Nicolas Dupont-Aignan sur le dumping social : “Du premier jour de mon élection, je supprimerai la directive travailleurs détachés”

Création : 12 avril 2017
Dernière modification : 17 juin 2022

Auteurs : Frédérique Berrod et Antoine Ullestad

Source : Débat présidentiel, BFM TV, 4 Avril 2017

Au lieu de créer un nouveau risque de dumping social en supprimant la directive, les États devraient plaider pour renforcer les droits des travailleurs détachés pour les caler sur ceux des travailleurs locaux pour ce qui concernent les rémunérations, les congés et les conditions de sécurité, y compris dans toute la chaîne de sous-traitance.

Le débat autour de la suppression de la directive européenne de 1996 sur le détachement des travailleurs a peu de sens. Supprimer cette directive n’empêchera pas la concurrence déloyale mais risque même de l’aggraver. Le détachement de travailleur se fait dans le cadre de la prestation d’un service, par nature provisoire, par une entreprise. Cette prestation doit être libre au titre du traité sur le fonctionnement de l’Union européenne (article 56 TFUE). La directive de 1996 assure un équilibre entre cette liberté et un noyau dur de règles que l’État d’accueil de la prestation doit faire respecter, dont l’obligation de respecter les taux de salaire minimal, quand ils existent dans la législation locale. Les cotisations sociales restent payées dans l’État d’origine, puisque le travailleur est détaché et reste couvert par le système social pour lequel il cotise dans le cadre de son contrat de travail. Si la directive est supprimée, cet équilibre est rompu et l’État d’accueil aura plus de mal à faire respecter ce minimum salarial.

Si l’on veut lutter contre les abus de détachement, il faut bien plutôt appliquer la directive d’exécution de 2014, pour renforcer les contrôles de la notion de détachement et de l’application effective des obligations de la directive contenues dans le noyau dur.
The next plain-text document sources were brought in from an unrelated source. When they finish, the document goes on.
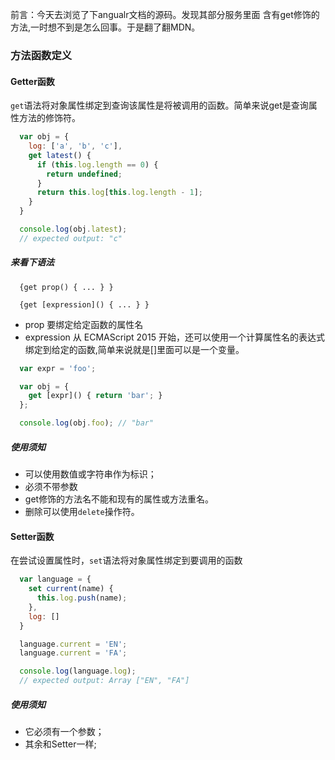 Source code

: 
前言：今天去浏览了下angualr文档的源码。发现其部分服务里面 含有get修饰的方法,一时想不到是怎么回事。于是翻了翻MDN。

### 方法函数定义

#### Getter函数
`get`语法将对象属性绑定到查询该属性是将被调用的函数。简单来说get是查询属性方法的修饰符。

```js
  var obj = {
    log: ['a', 'b', 'c'],
    get latest() {
      if (this.log.length == 0) {
        return undefined;
      }
      return this.log[this.log.length - 1];
    }
  }

  console.log(obj.latest);
  // expected output: "c"
```

##### 来看下语法

```
  {get prop() { ... } }

  {get [expression]() { ... } }
```
* prop 要绑定给定函数的属性名
* expression 从 ECMAScript 2015 开始，还可以使用一个计算属性名的表达式绑定到给定的函数,简单来说就是[]里面可以是一个变量。
```js
  var expr = 'foo';

  var obj = {
    get [expr]() { return 'bar'; }
  };

  console.log(obj.foo); // "bar"
```

##### 使用须知

* 可以使用数值或字符串作为标识；
* 必须不带参数
* get修饰的方法名不能和现有的属性或方法重名。
* 删除可以使用`delete`操作符。


#### Setter函数
在尝试设置属性时，`set`语法将对象属性绑定到要调用的函数
```js
  var language = {
    set current(name) {
      this.log.push(name);
    },
    log: []
  }

  language.current = 'EN';
  language.current = 'FA';

  console.log(language.log);
  // expected output: Array ["EN", "FA"]
```

##### 使用须知

* 它必须有一个参数；
* 其余和Setter一样; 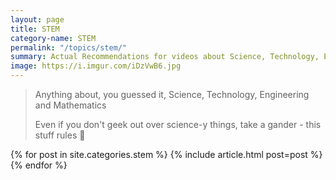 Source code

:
 ```yaml
---
layout: page
title: STEM
category-name: STEM
permalink: "/topics/stem/"
summary: Actual Recommendations for videos about Science, Technology, Engineering and Mathematics
image: https://i.imgur.com/iDzVwB6.jpg
---
```


> Anything about, you guessed it, Science, Technology, Engineering and Mathematics
>
> Even if you don't geek out over science-y things, take a gander - this stuff rules 🔬

{% for post in site.categories.stem %}
  {% include article.html post=post %}
{% endfor %}
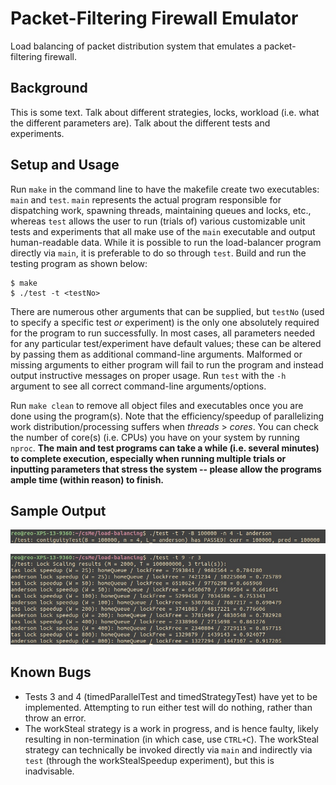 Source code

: # Packet-Filtering Firewall Emulator

Load balancing of packet distribution system that emulates a packet-filtering firewall.

## Background

This is some text. Talk about different strategies, locks, workload (i.e. what the different parameters are). Talk about the different tests and experiments.

## Setup and Usage

Run `make` in the command line to have the makefile create two executables: `main` and `test`. `main` represents the actual program responsible for dispatching work, spawning threads, maintaining queues and locks, etc., whereas `test` allows the user to run (trials of) various customizable unit tests and experiments that all make use of the `main` executable and output human-readable data. While it is possible to run the load-balancer program directly via `main`, it is preferable to do so through `test`. Build and run the testing program as shown below:

```
$ make
$ ./test -t <testNo>
```

There are numerous other arguments that can be supplied, but `testNo` (used to specify a specific test *or* experiment) is the only one absolutely required for the program to run successfully. In most cases, all parameters needed for any particular test/experiment have default values; these can be altered by passing them as additional command-line arguments. Malformed or missing arguments to either program will fail to run the program and instead output instructive messages on proper usage. Run `test` with the `-h` argument to see all correct command-line arguments/options.

Run `make clean` to remove all object files and executables once you are done using the program(s).
Note that the efficiency/speedup of parallelizing work distribution/processing suffers when *threads* > *cores*. You can check the number of core(s) (i.e. CPUs) you have on your system by running `nproc`. **The main and test programs can take a while (i.e. several minutes) to complete execution, especially when running multiple trials or inputting parameters that stress the system -- please allow the programs ample time (within reason) to finish.**

## Sample Output

![Contiguity Test Output](img/sample_output1.jpg)

![IdleLockOverhead Test Output](img/sample_output2.jpg)

## Known Bugs

- Tests 3 and 4 (timedParallelTest and timedStrategyTest) have yet to be implemented. Attempting to run either test will do nothing, rather than throw an error.
- The workSteal strategy is a work in progress, and is hence faulty, likely resulting in non-termination (in which case, use `CTRL+C`). The workSteal strategy can technically be invoked directly via `main` and indirectly via `test` (through the workStealSpeedup experiment), but this is inadvisable.
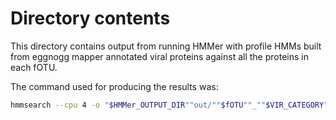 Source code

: # Directory contents

This directory contains output from running HMMer with profile HMMs built from eggnogg mapper annotated viral proteins against all the proteins in each fOTU.

The command used for producing the results was:

```bash
hmmsearch --cpu 4 -o "$HMMer_OUTPUT_DIR""out/""$fOTU""_""$VIR_CATEGORY"".out" -A "$HMMer_OUTPUT_DIR""alns/""$fOTU""$VIR_CATEGORY"".aln.out" --tblout "$HMMer_OUTPUT_DIR""tblout/""$fOTU""$VIR_CATEGORY"".tbl.out" --domtblout "$HMMer_OUTPUT_DIR""domtblout/""$fOTU""$VIR_CATEGORY"".domtbl.out" --pfamtblout "$HMMer_OUTPUT_DIR""pfamtblout/""$fOTU""$VIR_CATEGORY"".pfamtbl.out" "$VIRUS_HMMs_DIR""$VIR_HMM_FILE" "$fOTUproteoms_DIR""$fOTU_FILE"
```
La directive de 1996 est en cours de réforme pour mieux prévenir la concurrence déloyale par un renforcement des droits du travailleur détaché et les intérêts de l’État d’accueil. Le principe mis en avant par la Commission dans sa proposition est : un même travail effectué au même endroit devrait être rémunéré de manière identique, ce qui renforce l’équité salariale.